▶ **SUPPLIED DATA**:
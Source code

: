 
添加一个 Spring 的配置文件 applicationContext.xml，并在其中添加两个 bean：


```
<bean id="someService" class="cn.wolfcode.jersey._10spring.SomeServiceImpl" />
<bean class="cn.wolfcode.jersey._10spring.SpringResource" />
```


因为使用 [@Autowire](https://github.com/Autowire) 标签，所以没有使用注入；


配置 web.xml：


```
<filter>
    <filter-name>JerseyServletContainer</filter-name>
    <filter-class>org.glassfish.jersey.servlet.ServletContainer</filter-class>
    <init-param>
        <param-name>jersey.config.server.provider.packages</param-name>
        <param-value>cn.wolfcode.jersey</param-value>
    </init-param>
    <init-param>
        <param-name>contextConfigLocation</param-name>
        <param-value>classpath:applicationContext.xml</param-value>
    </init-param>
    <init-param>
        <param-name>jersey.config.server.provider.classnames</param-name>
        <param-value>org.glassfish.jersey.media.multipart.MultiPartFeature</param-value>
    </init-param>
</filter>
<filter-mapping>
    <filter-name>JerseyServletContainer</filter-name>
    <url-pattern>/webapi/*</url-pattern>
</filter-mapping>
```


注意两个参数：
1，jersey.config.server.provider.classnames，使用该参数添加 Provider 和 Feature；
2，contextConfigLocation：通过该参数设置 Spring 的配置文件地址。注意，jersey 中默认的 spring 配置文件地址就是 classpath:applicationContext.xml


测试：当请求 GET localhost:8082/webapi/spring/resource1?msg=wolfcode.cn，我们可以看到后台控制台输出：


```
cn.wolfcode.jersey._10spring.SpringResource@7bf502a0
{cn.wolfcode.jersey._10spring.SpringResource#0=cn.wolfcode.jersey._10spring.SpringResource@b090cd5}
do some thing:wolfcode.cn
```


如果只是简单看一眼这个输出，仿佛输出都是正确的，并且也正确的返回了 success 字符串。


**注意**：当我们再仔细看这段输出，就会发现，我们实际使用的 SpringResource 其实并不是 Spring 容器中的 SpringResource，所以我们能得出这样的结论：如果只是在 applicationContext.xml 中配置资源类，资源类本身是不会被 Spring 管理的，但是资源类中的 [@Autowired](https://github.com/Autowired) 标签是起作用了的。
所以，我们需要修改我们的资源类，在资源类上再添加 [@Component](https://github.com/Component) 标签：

---

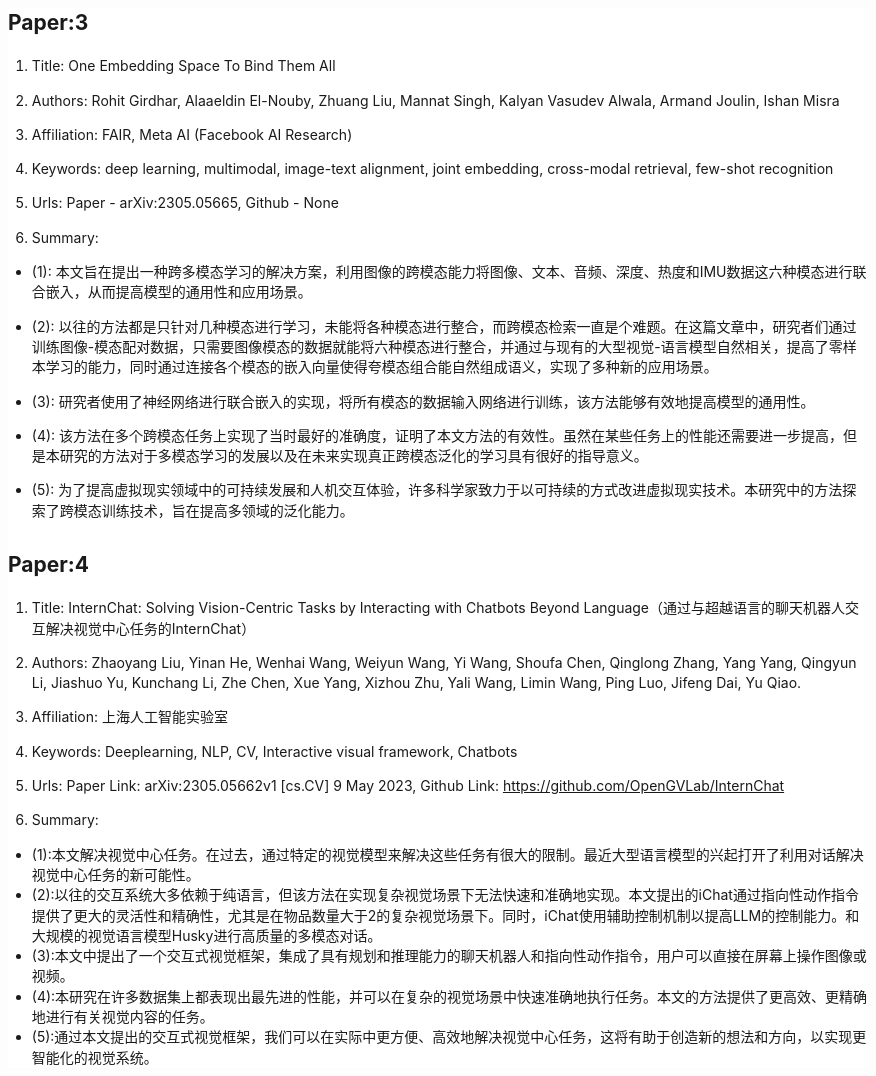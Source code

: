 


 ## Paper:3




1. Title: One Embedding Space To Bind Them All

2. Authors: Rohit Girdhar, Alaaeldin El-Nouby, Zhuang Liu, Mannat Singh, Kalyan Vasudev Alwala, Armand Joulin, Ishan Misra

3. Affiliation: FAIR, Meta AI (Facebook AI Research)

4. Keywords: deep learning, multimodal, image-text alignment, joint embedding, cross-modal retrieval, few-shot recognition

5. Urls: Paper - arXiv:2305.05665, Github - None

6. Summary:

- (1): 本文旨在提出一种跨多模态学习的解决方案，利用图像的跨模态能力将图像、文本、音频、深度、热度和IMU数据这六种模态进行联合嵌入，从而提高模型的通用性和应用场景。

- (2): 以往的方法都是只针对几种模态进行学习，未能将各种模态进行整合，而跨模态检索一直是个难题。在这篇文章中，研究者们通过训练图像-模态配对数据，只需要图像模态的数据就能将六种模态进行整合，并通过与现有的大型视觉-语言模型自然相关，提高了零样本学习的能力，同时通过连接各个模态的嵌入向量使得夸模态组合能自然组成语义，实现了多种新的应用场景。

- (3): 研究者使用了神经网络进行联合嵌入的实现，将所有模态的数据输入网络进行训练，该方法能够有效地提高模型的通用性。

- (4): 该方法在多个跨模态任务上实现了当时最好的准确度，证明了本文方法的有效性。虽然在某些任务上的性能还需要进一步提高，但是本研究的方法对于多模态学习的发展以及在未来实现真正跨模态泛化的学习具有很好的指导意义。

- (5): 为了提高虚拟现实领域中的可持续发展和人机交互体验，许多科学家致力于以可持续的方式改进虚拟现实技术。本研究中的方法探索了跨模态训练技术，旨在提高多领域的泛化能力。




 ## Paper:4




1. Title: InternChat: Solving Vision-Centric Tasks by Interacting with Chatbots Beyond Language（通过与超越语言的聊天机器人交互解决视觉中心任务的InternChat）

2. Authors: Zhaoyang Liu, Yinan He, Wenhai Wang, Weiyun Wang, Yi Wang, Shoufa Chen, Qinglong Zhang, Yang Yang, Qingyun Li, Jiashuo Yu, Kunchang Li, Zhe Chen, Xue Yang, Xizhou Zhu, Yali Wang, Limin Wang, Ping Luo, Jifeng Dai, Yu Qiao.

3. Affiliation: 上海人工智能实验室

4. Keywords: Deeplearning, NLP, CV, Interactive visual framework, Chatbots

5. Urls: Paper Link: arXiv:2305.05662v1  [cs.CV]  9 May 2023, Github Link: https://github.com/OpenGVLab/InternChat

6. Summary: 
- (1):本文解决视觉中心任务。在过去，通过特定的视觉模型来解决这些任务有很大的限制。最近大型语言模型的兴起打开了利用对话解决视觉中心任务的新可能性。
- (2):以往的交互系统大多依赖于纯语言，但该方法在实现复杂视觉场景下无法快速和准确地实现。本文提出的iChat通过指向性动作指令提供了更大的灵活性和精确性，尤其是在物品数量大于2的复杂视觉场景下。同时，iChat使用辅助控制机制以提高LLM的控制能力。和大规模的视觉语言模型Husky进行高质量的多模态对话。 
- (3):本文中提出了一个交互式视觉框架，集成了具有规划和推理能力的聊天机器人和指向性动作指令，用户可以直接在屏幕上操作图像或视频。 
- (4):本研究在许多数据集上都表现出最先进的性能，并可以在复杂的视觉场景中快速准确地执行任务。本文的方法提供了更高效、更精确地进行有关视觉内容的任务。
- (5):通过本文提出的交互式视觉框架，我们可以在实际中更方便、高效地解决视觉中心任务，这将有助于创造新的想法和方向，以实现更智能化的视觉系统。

▶ **PROBLEM TO SOLVE**: What lines of the data include the word "arXiv"? Copy each of them.

▶ **SOLVED EXERCISE**:
5. Urls: Paper - arXiv:2305.05665, Github - None
5. Urls: Paper Link: arXiv:2305.05662v1  [cs.CV]  9 May 2023, Github Link: https://github.com/OpenGVLab/InternChat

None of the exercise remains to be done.